*** Material for the task Section Begins ***

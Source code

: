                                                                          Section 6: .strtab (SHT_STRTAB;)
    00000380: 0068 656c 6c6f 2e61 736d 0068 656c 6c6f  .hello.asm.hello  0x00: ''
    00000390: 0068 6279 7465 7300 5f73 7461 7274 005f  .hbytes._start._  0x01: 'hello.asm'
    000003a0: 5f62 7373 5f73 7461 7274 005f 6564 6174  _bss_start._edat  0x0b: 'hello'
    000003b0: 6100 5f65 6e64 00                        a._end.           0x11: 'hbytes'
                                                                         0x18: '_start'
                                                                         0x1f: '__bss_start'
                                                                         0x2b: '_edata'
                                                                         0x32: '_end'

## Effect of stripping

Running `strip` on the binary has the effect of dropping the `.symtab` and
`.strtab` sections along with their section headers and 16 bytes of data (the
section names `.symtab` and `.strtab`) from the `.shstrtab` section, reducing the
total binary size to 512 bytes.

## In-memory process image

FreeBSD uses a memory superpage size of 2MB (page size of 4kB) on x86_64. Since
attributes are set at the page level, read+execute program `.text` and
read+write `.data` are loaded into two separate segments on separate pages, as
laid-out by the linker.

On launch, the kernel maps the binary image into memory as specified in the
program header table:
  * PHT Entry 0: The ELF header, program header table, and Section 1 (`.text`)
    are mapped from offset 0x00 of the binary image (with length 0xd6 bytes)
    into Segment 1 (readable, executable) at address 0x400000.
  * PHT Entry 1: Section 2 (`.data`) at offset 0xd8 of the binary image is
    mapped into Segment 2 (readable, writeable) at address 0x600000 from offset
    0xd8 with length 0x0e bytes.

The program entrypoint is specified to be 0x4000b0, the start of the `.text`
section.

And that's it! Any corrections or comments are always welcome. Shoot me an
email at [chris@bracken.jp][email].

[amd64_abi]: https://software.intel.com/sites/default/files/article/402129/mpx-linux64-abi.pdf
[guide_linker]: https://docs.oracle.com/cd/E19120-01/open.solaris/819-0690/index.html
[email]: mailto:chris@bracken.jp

*** Material for the task Section Ends ***
*** Material for the task Section Begins ***

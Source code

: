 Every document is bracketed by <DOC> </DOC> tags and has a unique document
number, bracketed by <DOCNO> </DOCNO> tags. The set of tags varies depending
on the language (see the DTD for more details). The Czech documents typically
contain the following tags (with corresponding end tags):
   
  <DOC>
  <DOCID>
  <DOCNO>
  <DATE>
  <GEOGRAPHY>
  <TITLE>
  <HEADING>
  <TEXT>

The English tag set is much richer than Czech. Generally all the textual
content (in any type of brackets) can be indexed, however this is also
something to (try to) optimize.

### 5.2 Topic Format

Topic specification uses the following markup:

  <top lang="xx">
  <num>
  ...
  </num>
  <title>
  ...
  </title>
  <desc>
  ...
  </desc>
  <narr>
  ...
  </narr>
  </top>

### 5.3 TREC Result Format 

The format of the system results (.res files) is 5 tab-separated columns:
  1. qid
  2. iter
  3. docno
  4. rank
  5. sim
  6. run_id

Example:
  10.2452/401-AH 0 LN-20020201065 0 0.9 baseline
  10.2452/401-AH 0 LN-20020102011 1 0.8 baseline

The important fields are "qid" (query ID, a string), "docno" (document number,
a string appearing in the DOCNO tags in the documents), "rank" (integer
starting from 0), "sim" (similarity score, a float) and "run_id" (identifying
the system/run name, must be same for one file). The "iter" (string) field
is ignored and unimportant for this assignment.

*** Material for the task Section Ends ***

Exercise objective
From the entries, copy every line in which the string "bracken" can be found.

Reply to the exercise
email at [chris@bracken.jp][email].
[email]: mailto:chris@bracken.jp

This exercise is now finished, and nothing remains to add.